The embrittlement of silicone rubber is due to an increase in the amount of chain cross-linking. When silicone rubber is exposed to air at temperatures above 250 C oxidative cross-linking reactions occur at methyl side groups along the main chain. These cross-links make the rubber significantly less ductile.

Solvent stress cracking is a significant polymer embrittlement mechanism. It occurs when liquids or gasses are absorbed into the polymer, ultimately swelling the system. The polymer swelling results in less shear flow and an increase in crazing susceptibility. Solvent stress cracking from organic solvents typically results in static fatigue because of the low mobility of fluids. Solvent stress cracking from gasses is more likely to result in greater crazing susceptibility.

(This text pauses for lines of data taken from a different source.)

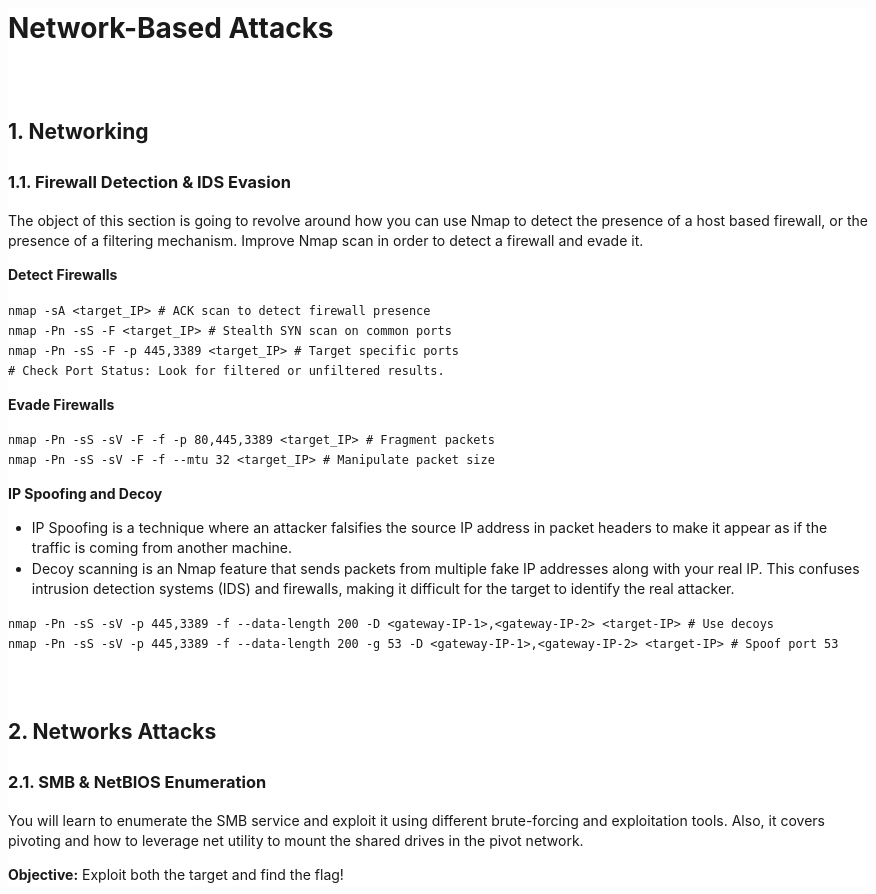 # Network-Based Attacks

<br>

## 1. Networking

### 1.1. Firewall Detection & IDS Evasion

The object of this section is going to revolve around how you can use Nmap to detect the presence of a host based firewall, or the presence of a filtering mechanism. Improve Nmap scan in order to detect a firewall and evade it.

**Detect Firewalls**

```shell
nmap -sA <target_IP> # ACK scan to detect firewall presence
nmap -Pn -sS -F <target_IP> # Stealth SYN scan on common ports
nmap -Pn -sS -F -p 445,3389 <target_IP> # Target specific ports
# Check Port Status: Look for filtered or unfiltered results.
```

**Evade Firewalls**

```shell
nmap -Pn -sS -sV -F -f -p 80,445,3389 <target_IP> # Fragment packets
nmap -Pn -sS -sV -F -f --mtu 32 <target_IP> # Manipulate packet size
```

**IP Spoofing and Decoy**
- IP Spoofing is a technique where an attacker falsifies the source IP address in packet headers to make it appear as if the traffic is coming from another machine. 
- Decoy scanning is an Nmap feature that sends packets from multiple fake IP addresses along with your real IP. This confuses intrusion detection systems (IDS) and firewalls, making it difficult for the target to identify the real attacker.

```shell
nmap -Pn -sS -sV -p 445,3389 -f --data-length 200 -D <gateway-IP-1>,<gateway-IP-2> <target-IP> # Use decoys
nmap -Pn -sS -sV -p 445,3389 -f --data-length 200 -g 53 -D <gateway-IP-1>,<gateway-IP-2> <target-IP> # Spoof port 53
```

<br>

## 2. Networks Attacks

### 2.1. SMB & NetBIOS Enumeration

You will learn to enumerate the SMB service and exploit it using different brute-forcing and exploitation tools. Also, it covers pivoting and how to leverage net utility to mount the shared drives in the pivot network.

**Objective:** Exploit both the target and find the flag!
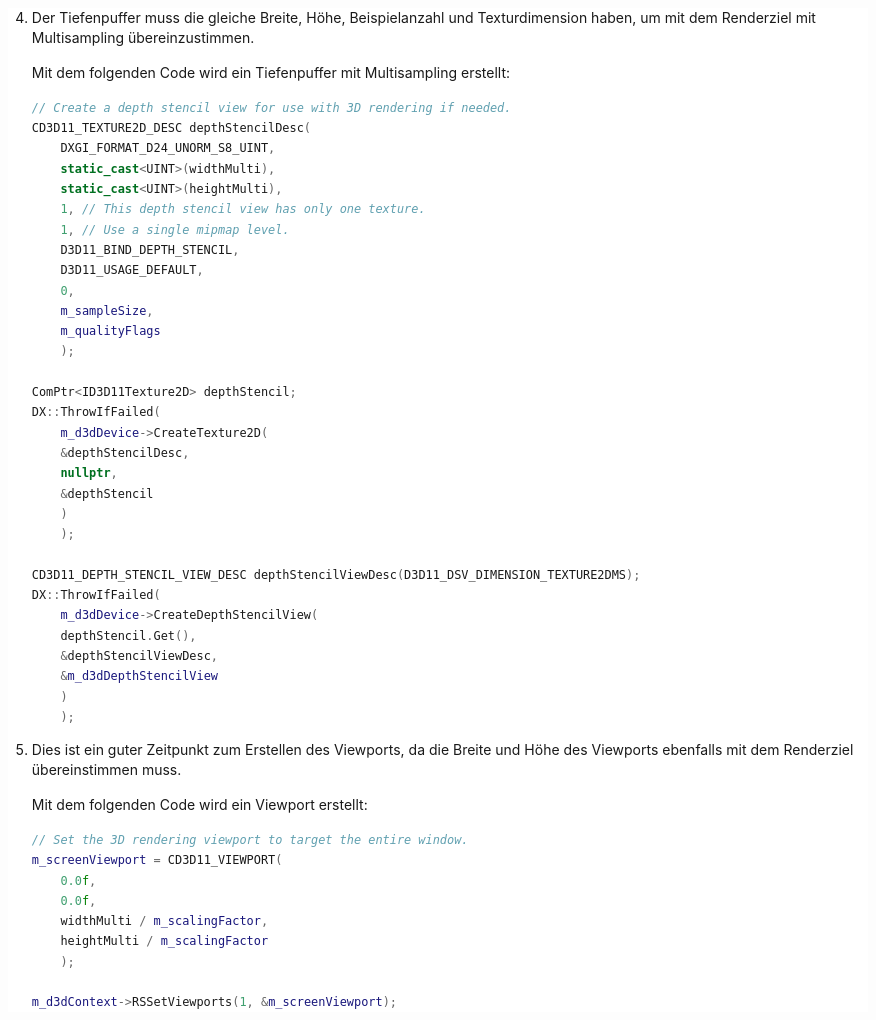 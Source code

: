 4.  Der Tiefenpuffer muss die gleiche Breite, Höhe, Beispielanzahl und Texturdimension haben, um mit dem Renderziel mit Multisampling übereinzustimmen.

    Mit dem folgenden Code wird ein Tiefenpuffer mit Multisampling erstellt:

    ```cpp
    // Create a depth stencil view for use with 3D rendering if needed.
    CD3D11_TEXTURE2D_DESC depthStencilDesc(
        DXGI_FORMAT_D24_UNORM_S8_UINT,
        static_cast<UINT>(widthMulti),
        static_cast<UINT>(heightMulti),
        1, // This depth stencil view has only one texture.
        1, // Use a single mipmap level.
        D3D11_BIND_DEPTH_STENCIL,
        D3D11_USAGE_DEFAULT,
        0,
        m_sampleSize,
        m_qualityFlags
        );

    ComPtr<ID3D11Texture2D> depthStencil;
    DX::ThrowIfFailed(
        m_d3dDevice->CreateTexture2D(
        &depthStencilDesc,
        nullptr,
        &depthStencil
        )
        );

    CD3D11_DEPTH_STENCIL_VIEW_DESC depthStencilViewDesc(D3D11_DSV_DIMENSION_TEXTURE2DMS);
    DX::ThrowIfFailed(
        m_d3dDevice->CreateDepthStencilView(
        depthStencil.Get(),
        &depthStencilViewDesc,
        &m_d3dDepthStencilView
        )
        );
    ```

5.  Dies ist ein guter Zeitpunkt zum Erstellen des Viewports, da die Breite und Höhe des Viewports ebenfalls mit dem Renderziel übereinstimmen muss.

    Mit dem folgenden Code wird ein Viewport erstellt:

    ```cpp
    // Set the 3D rendering viewport to target the entire window.
    m_screenViewport = CD3D11_VIEWPORT(
        0.0f,
        0.0f,
        widthMulti / m_scalingFactor,
        heightMulti / m_scalingFactor
        );

    m_d3dContext->RSSetViewports(1, &m_screenViewport);
    ```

Polycarbonate provides a good example of solvent stress cracking. Numerous solvents have been shown to embrittle polycarbonate (i.e. benzene, toluene, acetone) through a similar mechanism. The solvent diffuses into the bulk, swells the polymer, induces crystallization, and ultimately produces interfaces between ordered and disordered regions. These interfaces produce voids and stress fields that can be propagated throughout the material at stresses much lower than the typical tensile strength of the polymer.